- [Data extracted from a collection]:
Start of Block

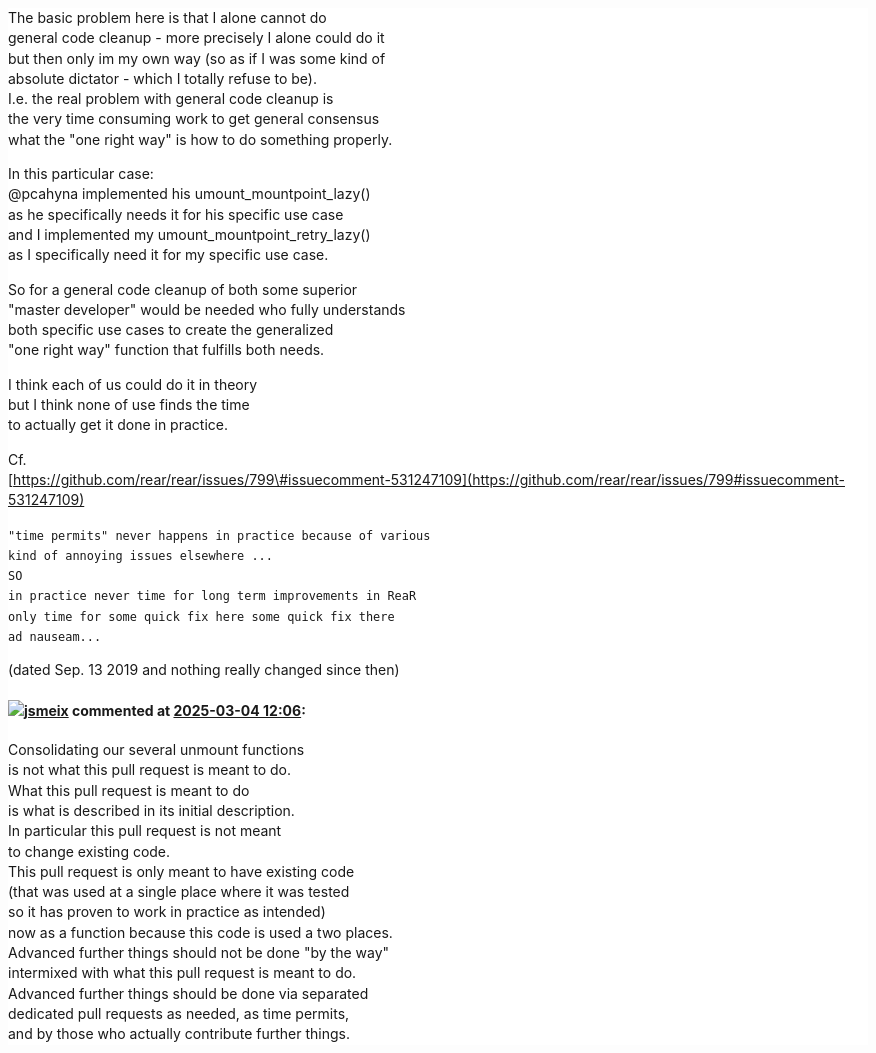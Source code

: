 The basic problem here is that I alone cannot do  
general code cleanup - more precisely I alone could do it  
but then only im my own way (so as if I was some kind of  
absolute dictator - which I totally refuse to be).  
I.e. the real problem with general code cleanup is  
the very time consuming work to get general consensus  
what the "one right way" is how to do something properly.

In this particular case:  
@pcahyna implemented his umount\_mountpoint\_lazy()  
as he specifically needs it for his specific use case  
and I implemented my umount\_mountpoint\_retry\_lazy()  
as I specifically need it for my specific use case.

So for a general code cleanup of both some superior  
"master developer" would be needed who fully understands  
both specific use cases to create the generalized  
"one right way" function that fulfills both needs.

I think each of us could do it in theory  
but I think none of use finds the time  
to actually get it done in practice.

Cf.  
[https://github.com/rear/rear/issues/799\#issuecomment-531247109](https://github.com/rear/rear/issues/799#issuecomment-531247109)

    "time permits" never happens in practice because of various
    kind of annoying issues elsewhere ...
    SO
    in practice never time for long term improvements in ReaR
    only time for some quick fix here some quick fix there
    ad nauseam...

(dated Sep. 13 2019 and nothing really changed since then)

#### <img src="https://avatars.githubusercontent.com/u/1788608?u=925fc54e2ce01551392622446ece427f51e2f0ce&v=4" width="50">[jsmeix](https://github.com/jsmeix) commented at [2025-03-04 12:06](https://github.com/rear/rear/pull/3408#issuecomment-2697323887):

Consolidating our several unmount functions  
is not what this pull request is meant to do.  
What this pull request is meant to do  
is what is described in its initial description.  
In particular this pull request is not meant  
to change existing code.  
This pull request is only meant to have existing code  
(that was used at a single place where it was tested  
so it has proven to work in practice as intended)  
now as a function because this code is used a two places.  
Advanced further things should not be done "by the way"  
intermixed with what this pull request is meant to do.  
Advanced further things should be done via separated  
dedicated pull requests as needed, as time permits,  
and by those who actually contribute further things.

End of Block
Start of Block

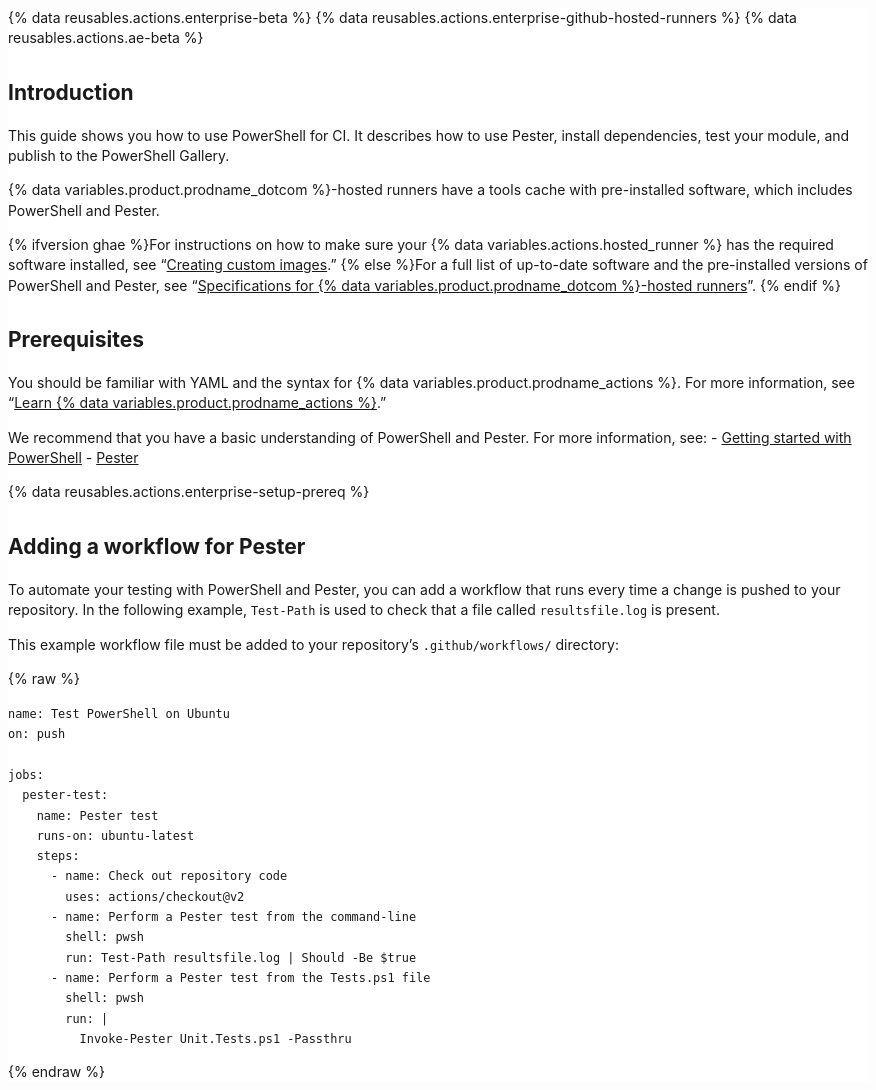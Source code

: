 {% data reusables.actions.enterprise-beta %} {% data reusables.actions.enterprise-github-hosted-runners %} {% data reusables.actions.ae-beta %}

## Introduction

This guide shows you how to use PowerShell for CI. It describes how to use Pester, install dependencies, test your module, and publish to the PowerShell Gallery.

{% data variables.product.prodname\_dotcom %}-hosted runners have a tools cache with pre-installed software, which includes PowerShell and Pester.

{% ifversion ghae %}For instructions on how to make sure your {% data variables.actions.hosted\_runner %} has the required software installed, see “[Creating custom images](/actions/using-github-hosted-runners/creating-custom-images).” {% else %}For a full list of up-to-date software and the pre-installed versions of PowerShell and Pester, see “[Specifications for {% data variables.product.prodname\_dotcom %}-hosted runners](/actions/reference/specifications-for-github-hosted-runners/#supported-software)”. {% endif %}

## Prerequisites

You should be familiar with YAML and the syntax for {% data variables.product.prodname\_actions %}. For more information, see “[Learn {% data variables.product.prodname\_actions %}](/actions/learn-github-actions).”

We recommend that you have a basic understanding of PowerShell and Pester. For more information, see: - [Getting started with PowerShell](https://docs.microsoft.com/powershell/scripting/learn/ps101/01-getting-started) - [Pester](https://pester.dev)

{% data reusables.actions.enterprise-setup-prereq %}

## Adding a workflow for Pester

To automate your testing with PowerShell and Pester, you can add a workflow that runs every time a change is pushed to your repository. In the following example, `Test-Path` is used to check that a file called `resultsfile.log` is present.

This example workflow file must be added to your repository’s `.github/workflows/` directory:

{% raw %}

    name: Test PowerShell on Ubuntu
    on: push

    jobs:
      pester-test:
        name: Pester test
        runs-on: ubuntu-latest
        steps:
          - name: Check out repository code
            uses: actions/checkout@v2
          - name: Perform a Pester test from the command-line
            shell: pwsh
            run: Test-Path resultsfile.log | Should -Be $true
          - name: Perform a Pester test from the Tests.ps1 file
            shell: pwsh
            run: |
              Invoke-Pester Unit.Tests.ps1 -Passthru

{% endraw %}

End of Block

- [INSTRUCTIONS FOR THE TASK]: Scan the records above for the word "learn". Show each line in which it appears.

- [SOLUTION]:
You should be familiar with YAML and the syntax for {% data variables.product.prodname\_actions %}. For more information, see “[Learn {% data variables.product.prodname\_actions %}](/actions/learn-github-actions).”
We recommend that you have a basic understanding of PowerShell and Pester. For more information, see: - [Getting started with PowerShell](https://docs.microsoft.com/powershell/scripting/learn/ps101/01-getting-started) - [Pester](https://pester.dev)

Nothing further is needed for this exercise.